◆ TASK MATERIAL:

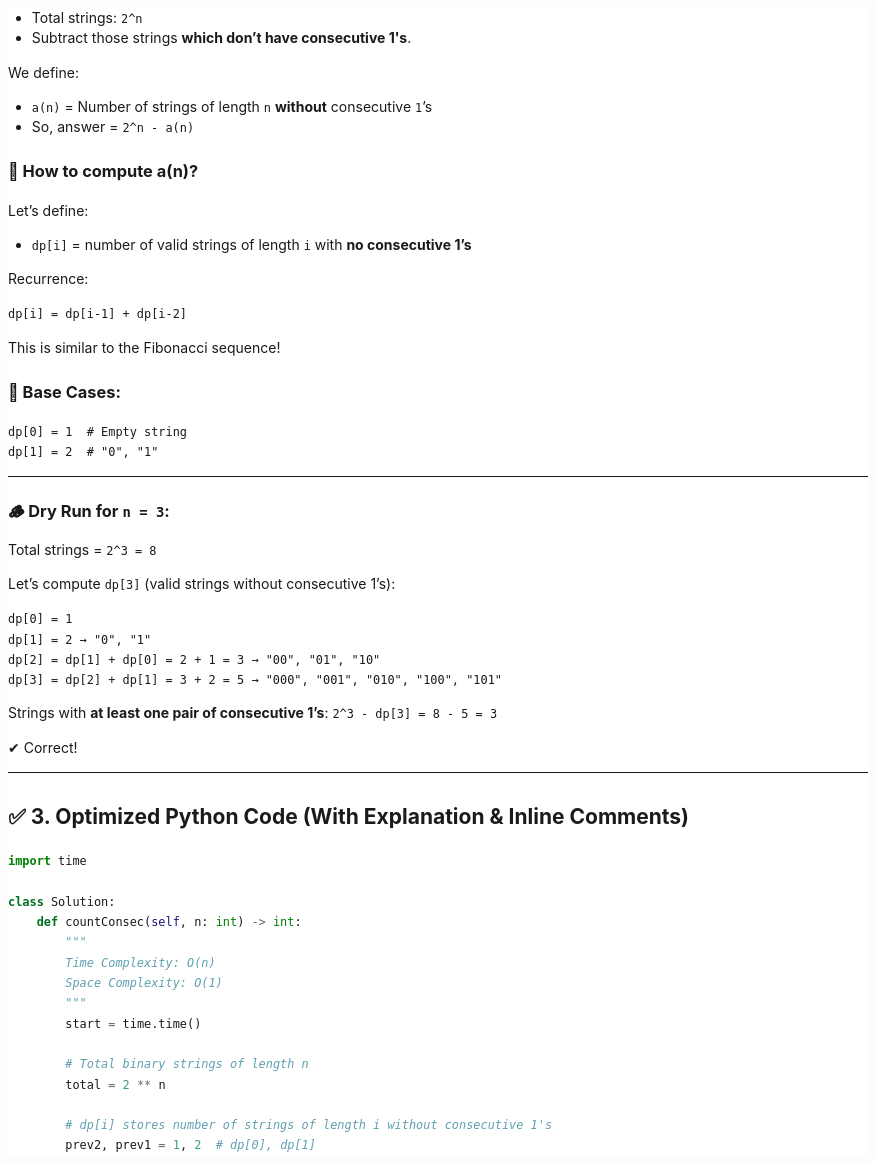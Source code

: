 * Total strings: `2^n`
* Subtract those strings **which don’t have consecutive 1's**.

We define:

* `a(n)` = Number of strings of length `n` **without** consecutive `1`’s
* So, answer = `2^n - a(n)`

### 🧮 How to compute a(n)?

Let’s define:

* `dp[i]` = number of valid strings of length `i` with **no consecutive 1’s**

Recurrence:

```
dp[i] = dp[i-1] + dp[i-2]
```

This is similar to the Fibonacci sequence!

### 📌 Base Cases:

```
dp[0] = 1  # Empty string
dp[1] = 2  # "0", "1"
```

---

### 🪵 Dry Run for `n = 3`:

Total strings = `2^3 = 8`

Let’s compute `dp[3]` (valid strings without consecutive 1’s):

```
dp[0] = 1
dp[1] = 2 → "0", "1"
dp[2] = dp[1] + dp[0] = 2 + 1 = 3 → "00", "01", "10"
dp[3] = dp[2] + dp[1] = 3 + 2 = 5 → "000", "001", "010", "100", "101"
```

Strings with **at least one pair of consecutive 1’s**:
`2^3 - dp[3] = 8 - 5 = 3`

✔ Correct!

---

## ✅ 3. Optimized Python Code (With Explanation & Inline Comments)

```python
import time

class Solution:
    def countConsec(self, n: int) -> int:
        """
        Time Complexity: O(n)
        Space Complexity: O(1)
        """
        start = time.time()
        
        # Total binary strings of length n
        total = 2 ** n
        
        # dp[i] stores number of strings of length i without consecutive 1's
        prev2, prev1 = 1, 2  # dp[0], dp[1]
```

◆ TASK DESCRIPTION:
Give back only the lines from the one containing "Strings with **at" through the final line of the entries above, exactly as written, both included.

◆ EXPECTED OUTPUT:
Strings with **at least one pair of consecutive 1’s**:
`2^3 - dp[3] = 8 - 5 = 3`

✔ Correct!

---

## ✅ 3. Optimized Python Code (With Explanation & Inline Comments)

```python
import time

class Solution:
    def countConsec(self, n: int) -> int:
        """
        Time Complexity: O(n)
        Space Complexity: O(1)
        """
        start = time.time()
        
        # Total binary strings of length n
        total = 2 ** n
        
        # dp[i] stores number of strings of length i without consecutive 1's
        prev2, prev1 = 1, 2  # dp[0], dp[1]
```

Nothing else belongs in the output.